Appellant does not argue that the evidence was insufficient to show that he was one of the robbers in the fire hall. His argument is that it was insufficient to show that he received any of the items stolen from the Stein house. The argument that the evidence was sufficient to show that appellant received stolen goods from the Stein house may be stated as follows. When the police followed Veres's footsteps from the fire hall to the garage, they found a hat, and inside it, some of the items stolen from the Stein house. The police also found some of the items stolen from the Stein house in the blue Pontiac parked behind the fire hall. The Pontiac was owned by Veres's brother. From this evidence, it is apparent that Veres first committed the burglary of the Stein house, sometime before 9:15 p.m., and then the robbery of the fire hall, at about 11 p.m. We know from the footprints outside the Stein house that he committed the burglary with someone else. It is reasonable to infer that that someone else was appellant, on the basis of two facts: first, appellant was Veres's fellow robber at the fire hall; and second, the police found in the Pontiac a set of keys to appellant's Plymouth.
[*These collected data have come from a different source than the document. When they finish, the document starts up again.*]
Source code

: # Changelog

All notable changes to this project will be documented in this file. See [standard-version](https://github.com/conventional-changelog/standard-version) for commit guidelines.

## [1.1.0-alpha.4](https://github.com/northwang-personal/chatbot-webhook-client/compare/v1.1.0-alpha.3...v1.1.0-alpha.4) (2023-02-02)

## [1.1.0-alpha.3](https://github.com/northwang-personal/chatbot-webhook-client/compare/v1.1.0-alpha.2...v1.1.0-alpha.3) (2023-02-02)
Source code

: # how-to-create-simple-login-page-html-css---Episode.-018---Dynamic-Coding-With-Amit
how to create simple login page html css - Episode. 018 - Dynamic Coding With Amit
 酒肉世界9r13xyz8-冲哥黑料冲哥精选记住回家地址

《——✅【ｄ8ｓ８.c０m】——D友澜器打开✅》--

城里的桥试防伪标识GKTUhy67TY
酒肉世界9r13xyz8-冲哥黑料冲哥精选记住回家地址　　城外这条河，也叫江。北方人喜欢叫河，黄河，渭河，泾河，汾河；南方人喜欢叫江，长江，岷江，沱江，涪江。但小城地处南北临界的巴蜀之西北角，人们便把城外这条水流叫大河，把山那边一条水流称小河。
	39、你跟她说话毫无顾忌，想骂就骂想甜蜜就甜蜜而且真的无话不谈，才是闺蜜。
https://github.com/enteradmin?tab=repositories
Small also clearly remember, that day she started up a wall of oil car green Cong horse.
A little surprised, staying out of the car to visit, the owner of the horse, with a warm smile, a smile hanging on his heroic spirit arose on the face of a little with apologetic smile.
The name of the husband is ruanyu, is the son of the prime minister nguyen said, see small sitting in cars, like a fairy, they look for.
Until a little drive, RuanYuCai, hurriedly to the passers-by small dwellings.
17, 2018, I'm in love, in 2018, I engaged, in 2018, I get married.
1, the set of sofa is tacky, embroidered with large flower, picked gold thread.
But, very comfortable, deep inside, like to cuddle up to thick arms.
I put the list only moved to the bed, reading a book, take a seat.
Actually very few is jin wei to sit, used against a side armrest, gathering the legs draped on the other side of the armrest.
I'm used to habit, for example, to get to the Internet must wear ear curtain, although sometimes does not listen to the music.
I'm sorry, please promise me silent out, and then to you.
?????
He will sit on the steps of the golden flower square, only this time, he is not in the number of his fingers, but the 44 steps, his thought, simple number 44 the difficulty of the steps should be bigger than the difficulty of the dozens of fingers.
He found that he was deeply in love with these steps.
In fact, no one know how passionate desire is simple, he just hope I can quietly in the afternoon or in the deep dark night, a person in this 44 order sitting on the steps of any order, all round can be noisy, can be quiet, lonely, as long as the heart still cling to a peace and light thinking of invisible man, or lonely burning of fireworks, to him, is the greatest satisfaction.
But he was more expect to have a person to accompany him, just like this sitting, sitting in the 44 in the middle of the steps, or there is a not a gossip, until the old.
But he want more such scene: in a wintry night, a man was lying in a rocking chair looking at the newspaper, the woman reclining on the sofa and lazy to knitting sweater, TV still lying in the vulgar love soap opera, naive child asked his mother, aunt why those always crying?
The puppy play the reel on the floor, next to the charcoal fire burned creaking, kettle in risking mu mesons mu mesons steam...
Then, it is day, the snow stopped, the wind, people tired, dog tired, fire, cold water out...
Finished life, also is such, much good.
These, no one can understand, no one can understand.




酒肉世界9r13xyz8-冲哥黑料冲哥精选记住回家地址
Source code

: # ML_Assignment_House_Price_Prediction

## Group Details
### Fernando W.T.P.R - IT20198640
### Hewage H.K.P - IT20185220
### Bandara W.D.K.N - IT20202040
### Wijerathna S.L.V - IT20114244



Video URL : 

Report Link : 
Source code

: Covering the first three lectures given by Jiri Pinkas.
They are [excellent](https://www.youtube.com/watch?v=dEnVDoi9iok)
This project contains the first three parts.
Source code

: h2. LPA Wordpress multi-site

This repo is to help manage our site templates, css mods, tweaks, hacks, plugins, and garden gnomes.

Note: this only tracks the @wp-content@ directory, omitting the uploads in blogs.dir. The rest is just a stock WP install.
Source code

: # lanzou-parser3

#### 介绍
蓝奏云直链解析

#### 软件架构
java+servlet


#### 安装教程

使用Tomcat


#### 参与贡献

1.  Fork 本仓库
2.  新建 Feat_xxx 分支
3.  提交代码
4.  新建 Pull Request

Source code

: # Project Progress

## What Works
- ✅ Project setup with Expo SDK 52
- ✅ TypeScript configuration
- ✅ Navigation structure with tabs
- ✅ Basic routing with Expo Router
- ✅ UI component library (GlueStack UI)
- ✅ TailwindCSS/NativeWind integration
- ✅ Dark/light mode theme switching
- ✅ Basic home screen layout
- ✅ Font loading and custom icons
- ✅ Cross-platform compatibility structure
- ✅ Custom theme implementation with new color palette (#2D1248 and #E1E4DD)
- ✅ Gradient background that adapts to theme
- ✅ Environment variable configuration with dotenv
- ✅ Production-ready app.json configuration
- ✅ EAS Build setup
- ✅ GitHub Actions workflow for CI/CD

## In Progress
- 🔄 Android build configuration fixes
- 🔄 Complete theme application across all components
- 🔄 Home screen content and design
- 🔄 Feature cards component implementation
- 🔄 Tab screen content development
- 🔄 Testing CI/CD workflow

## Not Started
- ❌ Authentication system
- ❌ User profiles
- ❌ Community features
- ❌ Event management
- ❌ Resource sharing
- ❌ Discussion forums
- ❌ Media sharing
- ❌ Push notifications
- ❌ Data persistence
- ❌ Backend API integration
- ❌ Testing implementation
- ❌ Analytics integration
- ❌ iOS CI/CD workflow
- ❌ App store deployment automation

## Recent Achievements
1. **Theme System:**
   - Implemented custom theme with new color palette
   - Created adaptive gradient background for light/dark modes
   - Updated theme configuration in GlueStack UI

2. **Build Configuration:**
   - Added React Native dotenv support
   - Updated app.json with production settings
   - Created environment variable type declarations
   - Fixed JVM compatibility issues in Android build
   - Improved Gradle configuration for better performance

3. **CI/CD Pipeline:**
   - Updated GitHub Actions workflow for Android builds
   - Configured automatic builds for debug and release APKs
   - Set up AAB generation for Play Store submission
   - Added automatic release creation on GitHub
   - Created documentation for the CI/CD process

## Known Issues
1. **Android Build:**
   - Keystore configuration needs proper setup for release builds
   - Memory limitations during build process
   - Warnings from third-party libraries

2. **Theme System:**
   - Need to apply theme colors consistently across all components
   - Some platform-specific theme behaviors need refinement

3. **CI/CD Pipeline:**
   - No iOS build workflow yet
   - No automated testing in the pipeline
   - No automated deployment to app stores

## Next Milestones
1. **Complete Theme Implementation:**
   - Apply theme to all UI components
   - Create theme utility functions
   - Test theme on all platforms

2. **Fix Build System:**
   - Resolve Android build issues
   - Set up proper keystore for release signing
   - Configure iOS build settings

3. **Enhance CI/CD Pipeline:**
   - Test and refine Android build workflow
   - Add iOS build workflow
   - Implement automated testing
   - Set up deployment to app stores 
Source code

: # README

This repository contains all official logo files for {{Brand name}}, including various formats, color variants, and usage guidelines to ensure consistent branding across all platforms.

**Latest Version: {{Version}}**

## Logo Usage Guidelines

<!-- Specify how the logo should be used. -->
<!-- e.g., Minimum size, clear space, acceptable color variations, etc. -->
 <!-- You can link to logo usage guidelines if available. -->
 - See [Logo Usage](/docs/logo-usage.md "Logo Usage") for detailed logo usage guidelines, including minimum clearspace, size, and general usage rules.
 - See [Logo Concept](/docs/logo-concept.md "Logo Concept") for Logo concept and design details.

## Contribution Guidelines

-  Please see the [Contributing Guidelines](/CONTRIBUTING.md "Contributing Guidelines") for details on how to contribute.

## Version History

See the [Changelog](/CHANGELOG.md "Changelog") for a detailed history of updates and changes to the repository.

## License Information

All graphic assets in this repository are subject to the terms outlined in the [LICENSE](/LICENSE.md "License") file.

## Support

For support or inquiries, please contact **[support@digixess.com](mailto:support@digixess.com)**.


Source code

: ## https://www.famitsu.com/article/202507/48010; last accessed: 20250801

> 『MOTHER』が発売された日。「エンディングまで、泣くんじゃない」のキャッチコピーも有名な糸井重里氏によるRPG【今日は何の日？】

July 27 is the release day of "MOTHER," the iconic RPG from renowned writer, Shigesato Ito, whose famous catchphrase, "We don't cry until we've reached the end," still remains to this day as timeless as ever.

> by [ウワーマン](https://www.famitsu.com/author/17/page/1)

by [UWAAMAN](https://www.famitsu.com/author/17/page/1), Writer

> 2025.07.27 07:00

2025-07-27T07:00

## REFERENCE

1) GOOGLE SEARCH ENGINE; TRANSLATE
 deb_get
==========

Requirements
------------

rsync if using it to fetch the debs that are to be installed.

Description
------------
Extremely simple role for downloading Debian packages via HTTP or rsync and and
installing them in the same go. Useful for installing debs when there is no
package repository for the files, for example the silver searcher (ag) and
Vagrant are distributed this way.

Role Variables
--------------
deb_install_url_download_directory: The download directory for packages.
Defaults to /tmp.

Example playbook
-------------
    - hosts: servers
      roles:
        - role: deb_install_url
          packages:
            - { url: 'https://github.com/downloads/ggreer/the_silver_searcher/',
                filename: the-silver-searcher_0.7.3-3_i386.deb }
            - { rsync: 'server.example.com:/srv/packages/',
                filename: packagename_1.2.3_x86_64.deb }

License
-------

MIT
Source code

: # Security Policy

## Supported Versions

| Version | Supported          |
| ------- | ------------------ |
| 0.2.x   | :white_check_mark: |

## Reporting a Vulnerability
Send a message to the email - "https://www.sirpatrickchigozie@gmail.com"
Without doubt, the Commonwealth was entitled to prove its case entirely by circumstantial evidence. Commonwealth v. Herman, 271 Pa.Super. 145, 412 A.2d 617 (1980); Commonwealth v. Patterson, 257 Pa.Super. 206, 390 A.2d 784 (1978); Commonwealth v. Adams, 254 Pa.Super. 62, 385 A.2d 525 (1978). The circumstances proved, however, had to fit so closely together as to justify a finding of guilt beyond a reasonable doubt. Commonwealth v. Madison, 263 Pa.Super. 206, 397 A.2d 818 (1978). Here, we have concluded that they *293 do not fit so closely. There was no evidence that one of the two sets of foot prints outside the Stein house had been made by appellant. None of the items stolen from the Stein house was found in appellant's possession. Nor did any other evidence show that appellant had been in the Stein house — such as fingerprints, or an article of appellant's clothing in the house, or appellant being seen in the vicinity of the house. The evidence therefore did not exclude the possibility that appellant got into the Pontiac and rode with Veres to the fire hall to commit the robbery only after Veres and someone else who remains unidentified had committed the burglary of the Stein house. We are informed that the burglary was "sometime before 9:15 p.m."[4] No one testified to having seen appellant in the Pontiac. He may therefore have gotten into it just shortly before 11 p.m. to go to the fire hall. Of course, we cannot help but suspect that appellant and Veres committed the burglary together, as they committed the robbery together. Given the gaps in the evidence, however, we are unable to say that the suspicion is so strong as to ripen into proof beyond a reasonable doubt.

2

Appellant argues that the lower court abused its discretion in refusing to grant a mistrial after the following exchange occurred during the cross-examination of Commonwealth witness Frank Scarmack, one of the two robbery victims:

Q: [by Joseph Sebestyen, defense counsel]: So you couldn't identify that individual [the person accompanying Veres at the robbery who struck the other robbery victim] —
A: At that time.
*294 Q: At the preliminary hearing?
A: Yeah.
Q: And Mr. Axe was at the preliminary hearing, isn't that right?
A: Yes.
Q: And you couldn't point him out and say that was the attacker of Mr. Moran?
A: No.
Q: And you can't do that today, can you?
A: Well, I think everybody knows it was him.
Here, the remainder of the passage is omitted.